→ **To do**: Copy, from the data below, every line that has "download" in it.

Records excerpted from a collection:

--*--

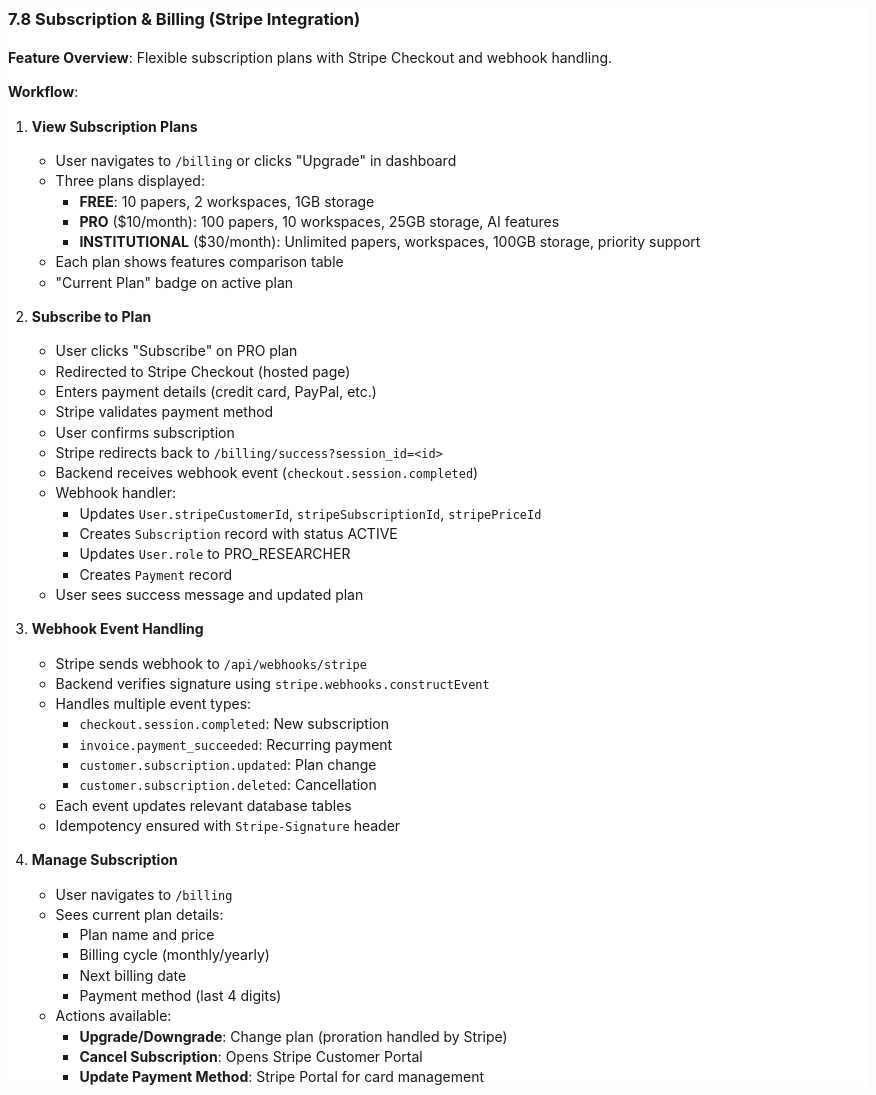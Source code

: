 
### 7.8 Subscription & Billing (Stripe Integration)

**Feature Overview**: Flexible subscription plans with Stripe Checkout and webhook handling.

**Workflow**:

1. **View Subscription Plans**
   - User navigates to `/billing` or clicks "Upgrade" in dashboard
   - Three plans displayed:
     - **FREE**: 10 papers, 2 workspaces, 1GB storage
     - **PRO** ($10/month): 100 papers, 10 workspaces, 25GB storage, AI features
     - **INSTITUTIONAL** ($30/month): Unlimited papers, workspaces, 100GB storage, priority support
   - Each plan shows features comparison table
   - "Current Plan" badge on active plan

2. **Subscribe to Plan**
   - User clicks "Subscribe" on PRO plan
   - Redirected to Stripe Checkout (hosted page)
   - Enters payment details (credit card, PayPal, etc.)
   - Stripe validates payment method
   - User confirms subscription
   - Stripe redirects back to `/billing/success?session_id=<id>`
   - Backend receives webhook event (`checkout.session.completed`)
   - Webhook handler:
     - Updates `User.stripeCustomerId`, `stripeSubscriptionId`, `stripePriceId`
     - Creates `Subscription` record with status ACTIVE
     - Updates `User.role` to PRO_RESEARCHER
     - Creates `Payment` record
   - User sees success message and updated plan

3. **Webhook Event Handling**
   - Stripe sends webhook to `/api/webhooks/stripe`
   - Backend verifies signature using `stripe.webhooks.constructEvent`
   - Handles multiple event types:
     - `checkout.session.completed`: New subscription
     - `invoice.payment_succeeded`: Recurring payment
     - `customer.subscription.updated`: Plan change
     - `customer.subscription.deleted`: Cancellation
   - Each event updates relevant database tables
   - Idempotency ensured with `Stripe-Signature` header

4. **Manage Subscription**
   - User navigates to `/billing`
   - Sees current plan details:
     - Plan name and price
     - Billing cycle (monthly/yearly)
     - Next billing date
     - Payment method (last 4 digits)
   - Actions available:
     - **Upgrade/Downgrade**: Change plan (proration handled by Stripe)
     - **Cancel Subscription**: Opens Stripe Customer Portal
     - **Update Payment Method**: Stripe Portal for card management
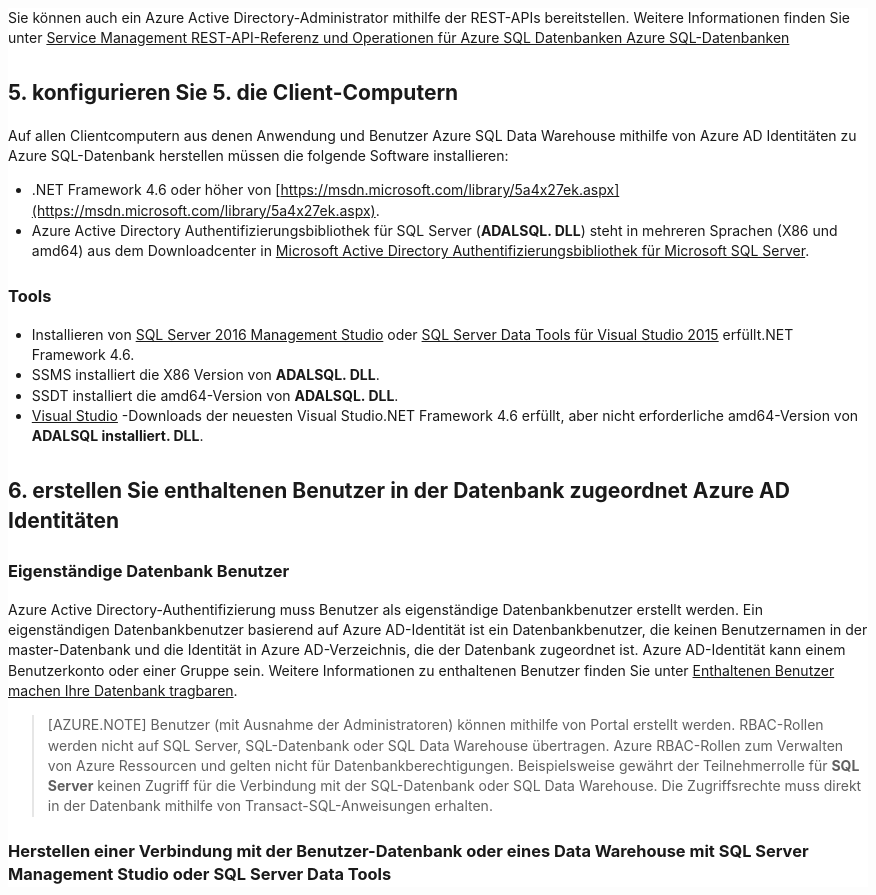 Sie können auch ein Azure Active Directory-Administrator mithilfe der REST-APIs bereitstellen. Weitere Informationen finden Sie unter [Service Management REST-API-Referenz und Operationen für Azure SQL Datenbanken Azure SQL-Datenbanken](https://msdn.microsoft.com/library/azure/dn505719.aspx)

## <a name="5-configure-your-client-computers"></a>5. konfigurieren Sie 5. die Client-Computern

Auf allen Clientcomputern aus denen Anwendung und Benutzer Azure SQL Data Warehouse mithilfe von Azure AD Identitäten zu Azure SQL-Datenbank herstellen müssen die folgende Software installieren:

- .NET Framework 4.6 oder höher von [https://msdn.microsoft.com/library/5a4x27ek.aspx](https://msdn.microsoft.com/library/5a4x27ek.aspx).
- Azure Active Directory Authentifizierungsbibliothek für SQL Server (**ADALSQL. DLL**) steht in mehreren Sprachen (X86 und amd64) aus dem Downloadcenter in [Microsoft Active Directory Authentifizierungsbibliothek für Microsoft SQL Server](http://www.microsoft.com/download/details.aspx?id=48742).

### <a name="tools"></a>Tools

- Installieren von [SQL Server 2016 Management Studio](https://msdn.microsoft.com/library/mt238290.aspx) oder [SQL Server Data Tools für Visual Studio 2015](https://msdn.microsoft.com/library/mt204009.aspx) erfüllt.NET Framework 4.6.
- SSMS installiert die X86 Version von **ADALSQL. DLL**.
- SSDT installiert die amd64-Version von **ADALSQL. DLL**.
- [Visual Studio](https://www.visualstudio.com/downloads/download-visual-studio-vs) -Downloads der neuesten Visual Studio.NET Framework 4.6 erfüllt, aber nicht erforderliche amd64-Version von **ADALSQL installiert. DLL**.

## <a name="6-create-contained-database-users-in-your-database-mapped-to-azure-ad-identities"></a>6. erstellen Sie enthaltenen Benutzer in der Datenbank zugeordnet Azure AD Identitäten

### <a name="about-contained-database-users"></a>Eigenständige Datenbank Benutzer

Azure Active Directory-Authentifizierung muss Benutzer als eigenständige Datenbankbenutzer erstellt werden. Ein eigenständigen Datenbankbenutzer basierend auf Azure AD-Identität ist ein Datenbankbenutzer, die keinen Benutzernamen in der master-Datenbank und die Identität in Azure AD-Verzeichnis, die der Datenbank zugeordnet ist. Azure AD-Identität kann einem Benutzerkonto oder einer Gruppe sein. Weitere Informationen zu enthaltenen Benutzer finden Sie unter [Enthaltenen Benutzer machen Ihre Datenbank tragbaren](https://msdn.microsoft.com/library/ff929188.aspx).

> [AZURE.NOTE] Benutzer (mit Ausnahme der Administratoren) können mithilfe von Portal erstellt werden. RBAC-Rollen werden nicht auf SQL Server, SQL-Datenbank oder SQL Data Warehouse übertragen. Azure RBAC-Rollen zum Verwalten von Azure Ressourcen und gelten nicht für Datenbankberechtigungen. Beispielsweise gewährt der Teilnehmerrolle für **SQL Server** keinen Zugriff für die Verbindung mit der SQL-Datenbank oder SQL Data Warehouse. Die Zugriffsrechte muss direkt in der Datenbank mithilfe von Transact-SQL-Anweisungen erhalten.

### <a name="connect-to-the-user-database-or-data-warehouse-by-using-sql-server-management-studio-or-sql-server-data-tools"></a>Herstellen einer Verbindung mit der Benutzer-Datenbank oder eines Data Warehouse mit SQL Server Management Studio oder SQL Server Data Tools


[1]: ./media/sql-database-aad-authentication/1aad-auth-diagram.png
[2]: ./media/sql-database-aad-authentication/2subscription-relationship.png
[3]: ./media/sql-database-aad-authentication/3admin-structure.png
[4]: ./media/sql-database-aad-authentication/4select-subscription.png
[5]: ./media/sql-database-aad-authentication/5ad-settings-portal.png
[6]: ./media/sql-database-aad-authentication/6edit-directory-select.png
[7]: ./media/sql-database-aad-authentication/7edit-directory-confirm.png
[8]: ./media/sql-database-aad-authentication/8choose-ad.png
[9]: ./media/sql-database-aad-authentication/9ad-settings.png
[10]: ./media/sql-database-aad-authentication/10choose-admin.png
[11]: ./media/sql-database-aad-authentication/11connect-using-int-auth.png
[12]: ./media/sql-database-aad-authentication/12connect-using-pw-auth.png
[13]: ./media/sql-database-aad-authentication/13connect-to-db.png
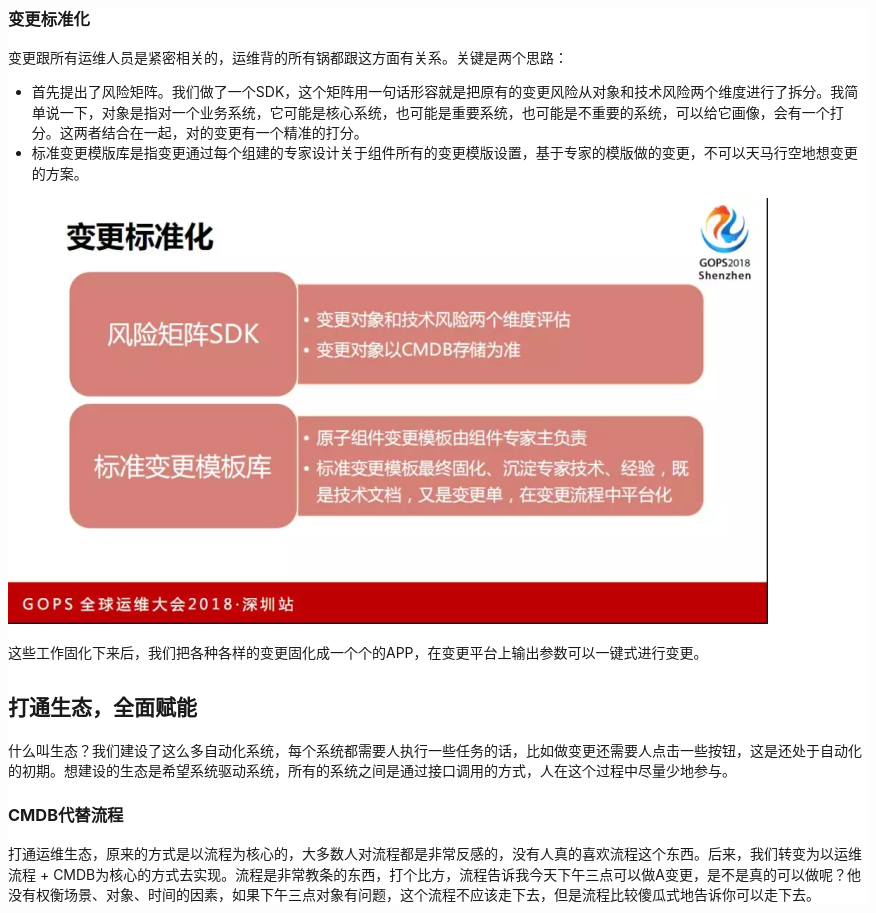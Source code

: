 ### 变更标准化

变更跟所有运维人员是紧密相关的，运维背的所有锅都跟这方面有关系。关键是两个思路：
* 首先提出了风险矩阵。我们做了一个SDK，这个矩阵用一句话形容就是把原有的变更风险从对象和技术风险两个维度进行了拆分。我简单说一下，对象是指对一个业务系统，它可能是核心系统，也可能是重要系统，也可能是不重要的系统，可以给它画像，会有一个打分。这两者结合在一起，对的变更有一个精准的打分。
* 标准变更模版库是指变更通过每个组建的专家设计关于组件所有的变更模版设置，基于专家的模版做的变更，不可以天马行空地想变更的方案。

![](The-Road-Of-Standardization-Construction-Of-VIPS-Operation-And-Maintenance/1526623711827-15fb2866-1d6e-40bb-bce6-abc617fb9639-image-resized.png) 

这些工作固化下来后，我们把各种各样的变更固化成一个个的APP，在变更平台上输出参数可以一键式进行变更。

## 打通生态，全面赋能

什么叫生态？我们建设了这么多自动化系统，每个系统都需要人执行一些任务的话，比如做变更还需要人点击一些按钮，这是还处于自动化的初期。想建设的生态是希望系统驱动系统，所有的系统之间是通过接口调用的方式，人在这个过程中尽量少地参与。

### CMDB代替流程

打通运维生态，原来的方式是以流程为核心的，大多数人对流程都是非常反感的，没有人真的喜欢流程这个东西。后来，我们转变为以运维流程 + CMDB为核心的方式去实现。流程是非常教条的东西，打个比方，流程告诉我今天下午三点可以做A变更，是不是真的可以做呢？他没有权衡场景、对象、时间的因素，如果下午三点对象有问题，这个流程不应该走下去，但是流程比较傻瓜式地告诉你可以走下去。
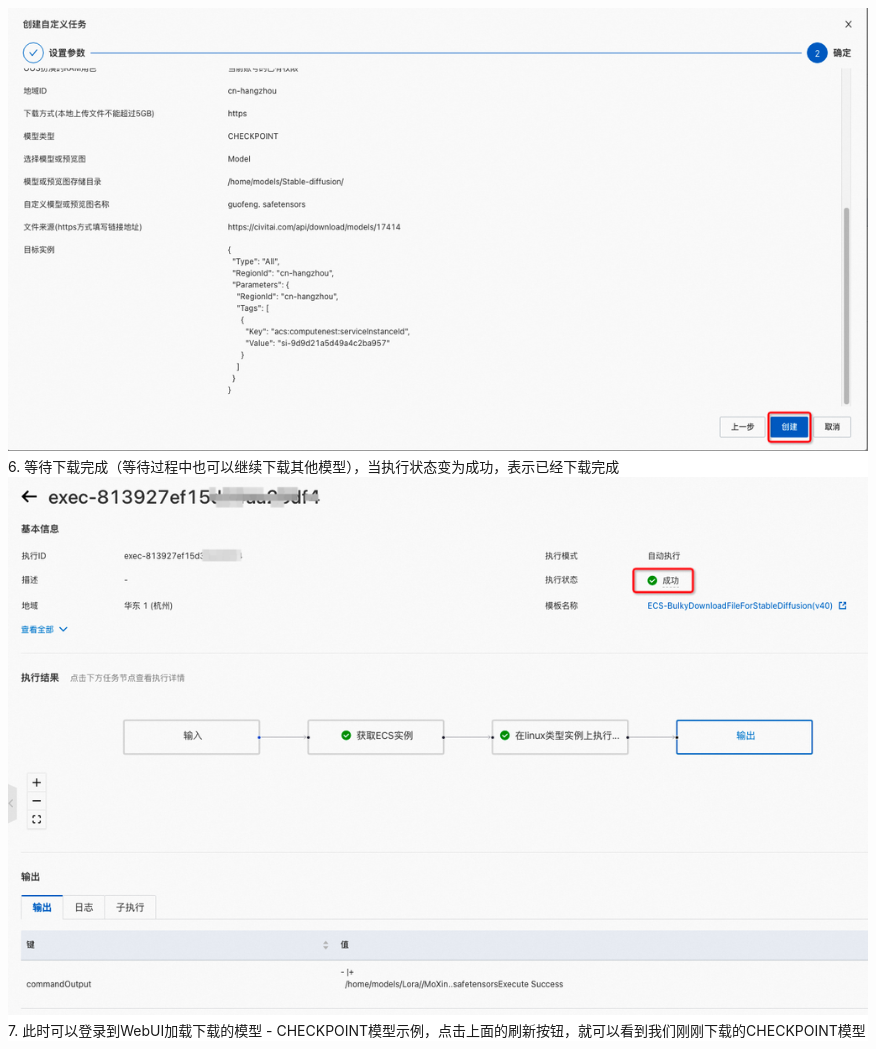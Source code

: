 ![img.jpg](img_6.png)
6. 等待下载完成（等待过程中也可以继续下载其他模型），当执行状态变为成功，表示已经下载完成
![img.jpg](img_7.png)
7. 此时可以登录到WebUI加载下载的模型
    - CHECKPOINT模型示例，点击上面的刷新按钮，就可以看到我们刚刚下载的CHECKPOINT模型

--*--

→ **Task output**:
- Azure Active Directory Authentifizierungsbibliothek für SQL Server (**ADALSQL. DLL**) steht in mehreren Sprachen (X86 und amd64) aus dem Downloadcenter in [Microsoft Active Directory Authentifizierungsbibliothek für Microsoft SQL Server](http://www.microsoft.com/download/details.aspx?id=48742).
- [Visual Studio](https://www.visualstudio.com/downloads/download-visual-studio-vs) -Downloads der neuesten Visual Studio.NET Framework 4.6 erfüllt, aber nicht erforderliche amd64-Version von **ADALSQL installiert. DLL**.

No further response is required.